DIRECTIONS FOR THIS TASK:
Please filter the entries and return only the lines that include "frontend".

(Stored data)
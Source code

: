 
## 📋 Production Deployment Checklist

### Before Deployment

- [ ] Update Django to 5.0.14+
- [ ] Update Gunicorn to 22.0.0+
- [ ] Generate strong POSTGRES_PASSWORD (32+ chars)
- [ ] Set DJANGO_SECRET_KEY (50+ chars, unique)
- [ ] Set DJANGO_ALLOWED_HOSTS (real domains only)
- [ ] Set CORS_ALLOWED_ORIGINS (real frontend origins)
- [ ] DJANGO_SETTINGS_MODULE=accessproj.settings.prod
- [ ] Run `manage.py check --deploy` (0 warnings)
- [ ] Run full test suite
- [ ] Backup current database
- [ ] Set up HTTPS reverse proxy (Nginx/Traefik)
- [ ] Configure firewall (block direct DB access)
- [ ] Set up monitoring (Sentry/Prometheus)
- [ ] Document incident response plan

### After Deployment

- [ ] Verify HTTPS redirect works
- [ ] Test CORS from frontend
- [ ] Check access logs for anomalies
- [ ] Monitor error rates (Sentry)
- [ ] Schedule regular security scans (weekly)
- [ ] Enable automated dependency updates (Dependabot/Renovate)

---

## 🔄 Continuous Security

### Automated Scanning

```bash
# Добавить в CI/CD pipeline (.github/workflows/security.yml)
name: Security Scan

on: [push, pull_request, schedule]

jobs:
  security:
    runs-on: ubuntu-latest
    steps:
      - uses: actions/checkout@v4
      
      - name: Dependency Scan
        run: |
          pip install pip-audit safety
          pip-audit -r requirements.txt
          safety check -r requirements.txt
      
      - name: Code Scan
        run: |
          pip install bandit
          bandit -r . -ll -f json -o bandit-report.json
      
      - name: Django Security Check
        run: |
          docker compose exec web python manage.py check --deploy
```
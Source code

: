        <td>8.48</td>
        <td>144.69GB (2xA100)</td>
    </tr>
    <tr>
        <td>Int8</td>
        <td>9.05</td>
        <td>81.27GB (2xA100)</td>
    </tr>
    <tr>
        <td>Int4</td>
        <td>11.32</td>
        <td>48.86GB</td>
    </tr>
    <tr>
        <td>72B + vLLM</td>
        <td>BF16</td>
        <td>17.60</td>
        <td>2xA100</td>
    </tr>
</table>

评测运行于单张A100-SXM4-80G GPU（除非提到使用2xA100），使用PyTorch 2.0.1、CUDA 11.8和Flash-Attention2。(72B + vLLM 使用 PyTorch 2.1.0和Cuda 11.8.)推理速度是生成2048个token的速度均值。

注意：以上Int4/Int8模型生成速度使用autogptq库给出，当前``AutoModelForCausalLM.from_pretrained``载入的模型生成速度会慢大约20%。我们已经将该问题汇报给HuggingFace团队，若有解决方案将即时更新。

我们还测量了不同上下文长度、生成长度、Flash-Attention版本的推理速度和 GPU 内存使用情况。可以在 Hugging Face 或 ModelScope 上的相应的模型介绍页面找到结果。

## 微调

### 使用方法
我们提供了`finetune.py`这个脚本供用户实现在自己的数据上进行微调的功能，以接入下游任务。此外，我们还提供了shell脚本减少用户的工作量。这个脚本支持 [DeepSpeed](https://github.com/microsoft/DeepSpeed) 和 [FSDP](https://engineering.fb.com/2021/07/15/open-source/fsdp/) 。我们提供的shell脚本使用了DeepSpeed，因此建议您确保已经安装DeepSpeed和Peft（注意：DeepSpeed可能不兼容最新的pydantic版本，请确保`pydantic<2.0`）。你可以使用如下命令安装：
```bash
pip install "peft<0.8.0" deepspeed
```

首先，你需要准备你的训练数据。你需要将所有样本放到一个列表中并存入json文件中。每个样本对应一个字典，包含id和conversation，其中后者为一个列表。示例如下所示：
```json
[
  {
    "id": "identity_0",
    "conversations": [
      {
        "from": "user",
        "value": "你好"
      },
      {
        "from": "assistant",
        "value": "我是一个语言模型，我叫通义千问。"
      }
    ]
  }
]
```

SOLUTION FOR THIS PROBLEM:
- [ ] Set CORS_ALLOWED_ORIGINS (real frontend origins)
- [ ] Test CORS from frontend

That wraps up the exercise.